The Slovenia Times

Is poverty in Slovenia really disappearing?



The statistics indicate that the value of the gross domestic product (GDP) has increased by about 4.6 per cent compared to last year's figure. This economic growth has apparently been twice as high as it has been in other EU member states. According to economic analysts, this year's economic growth is expected to be around 3.6 per cent. Using these figures the poverty level should be continually falling. But experts have warned against being too optimistic. The fact is that the revenue ceiling used to determine poverty in Slovenia is set much lower than the developed European states due to their higher standard of living. Therefore, despite the level of poverty in Slovenia being comparable to that of the Netherlands, the poor of Slovenia face far more miserable living conditions than those faced by their fellow sufferers in Holland. According to latest EUROSTAT data, the level of 'poverty risk' in Slovenia fell to about 12 per cent compared to 21 per cent in Ireland, which has one of the highest levels of poverty risk in Europe. It has been continually falling since 1998. While the level of poverty risk does not represent the number of poor people, it does show how many could become poor if they lost their jobs or fell ill.

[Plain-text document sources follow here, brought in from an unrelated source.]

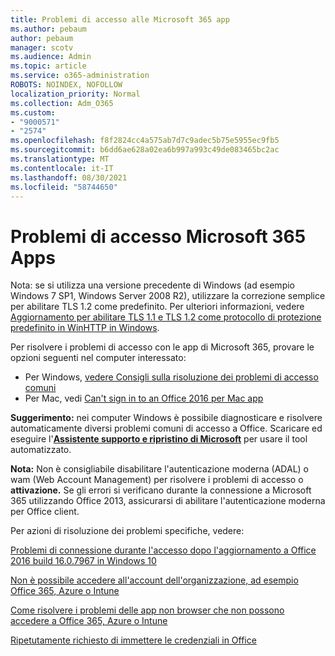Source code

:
 ```yaml
---
title: Problemi di accesso alle Microsoft 365 app
ms.author: pebaum
author: pebaum
manager: scotv
ms.audience: Admin
ms.topic: article
ms.service: o365-administration
ROBOTS: NOINDEX, NOFOLLOW
localization_priority: Normal
ms.collection: Adm_O365
ms.custom:
- "9000571"
- "2574"
ms.openlocfilehash: f8f2824cc4a575ab7d7c9adec5b75e5955ec9fb5
ms.sourcegitcommit: b6dd6ae628a02ea6b997a993c49de083465bc2ac
ms.translationtype: MT
ms.contentlocale: it-IT
ms.lasthandoff: 08/30/2021
ms.locfileid: "58744650"
---
```

# <a name="issues-signing-into-microsoft-365-apps"></a>Problemi di accesso Microsoft 365 Apps

Nota: se si utilizza una versione precedente di Windows (ad esempio Windows 7 SP1, Windows Server 2008 R2), utilizzare la correzione semplice per abilitare TLS 1.2 come predefinito. [](https://download.microsoft.com/download/0/6/5/0658B1A7-6D2E-474F-BC2C-D69E5B9E9A68/MicrosoftEasyFix51044.msi) Per ulteriori informazioni, vedere [Aggiornamento per abilitare TLS 1.1 e TLS 1.2 come protocollo di protezione predefinito in WinHTTP in Windows](https://support.microsoft.com/topic/update-to-enable-tls-1-1-and-tls-1-2-as-default-secure-protocols-in-winhttp-in-windows-c4bd73d2-31d7-761e-0178-11268bb10392).

Per risolvere i problemi di accesso con le app di Microsoft 365, provare le opzioni seguenti nel computer interessato:  

- Per Windows, [vedere Consigli sulla risoluzione dei problemi di accesso comuni](https://docs.microsoft.com/office365/troubleshoot/administration/disabling-adal-wam-not-recommended#recommendations-on-resolving-common-sign-in-issues)
- Per Mac, vedi [Can't sign in to an Office 2016 per Mac app](https://docs.microsoft.com/office365/troubleshoot/authentication/sign-in-to-office-2016-for-mac-fail)

**Suggerimento:** nei computer Windows è possibile diagnosticare e risolvere automaticamente diversi problemi comuni di accesso a Office. Scaricare ed eseguire l'**[Assistente supporto e ripristino di Microsoft](https://aka.ms/SaRA-OfficeSignInScenario)** per usare il tool automatizzato.

**Nota:** Non è consigliabile disabilitare l'autenticazione moderna (ADAL) o wam (Web Account Management) per risolvere i problemi di accesso o **attivazione.** Se gli errori si verificano durante la connessione a Microsoft 365 utilizzando Office [](https://docs.microsoft.com/microsoft-365/admin/security-and-compliance/enable-modern-authentication) 2013, assicurarsi di abilitare l'autenticazione moderna per Office client.

Per azioni di risoluzione dei problemi specifiche, vedere:

[Problemi di connessione durante l'accesso dopo l'aggiornamento a Office 2016 build 16.0.7967 in Windows 10](https://docs.microsoft.com/office365/troubleshoot/administration/connection-issue-when-sign-in-office-2016)  

[Non è possibile accedere all'account dell'organizzazione, ad esempio Office 365, Azure o Intune](https://docs.microsoft.com/office365/troubleshoot/authentication/sign-in-to-office-365-azure-intune)

[Come risolvere i problemi delle app non browser che non possono accedere a Office 365, Azure o Intune](https://support.office.com/article/how-to-troubleshoot-non-browser-apps-that-can-t-sign-in-to-office-365-azure-or-intune-3ba1b268-66f6-462c-b0e5-070f5c2603c1?ui=en-US&rs=en-US&ad=US)

[Ripetutamente richiesto di immettere le credenziali in Office](https://docs.microsoft.com/office365/troubleshoot/authentication/access-denied-when-connect-to-office-365)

The group at greatest risk is single parent families. However, when portraying the true condition objectively, all viewpoints need to be taken into account. When researching poverty levels, a distinguishing factor should be the way people perceive it psychologically. Astonishingly, research in Slovenia revealed that only 6 per cent of people actually feel socially excluded because of being poor. Some say this is due to the widespread prejudice towards poverty in Slovenia being strongly connected to a deeply-rooted belief that poverty is a result of laziness and dodging work. Unfortunately in the majority of situations this is not the case, but people still feel ashamed of being unemployed and prefer to conceal their circumstance as long as they can just to avoid being branded as poor.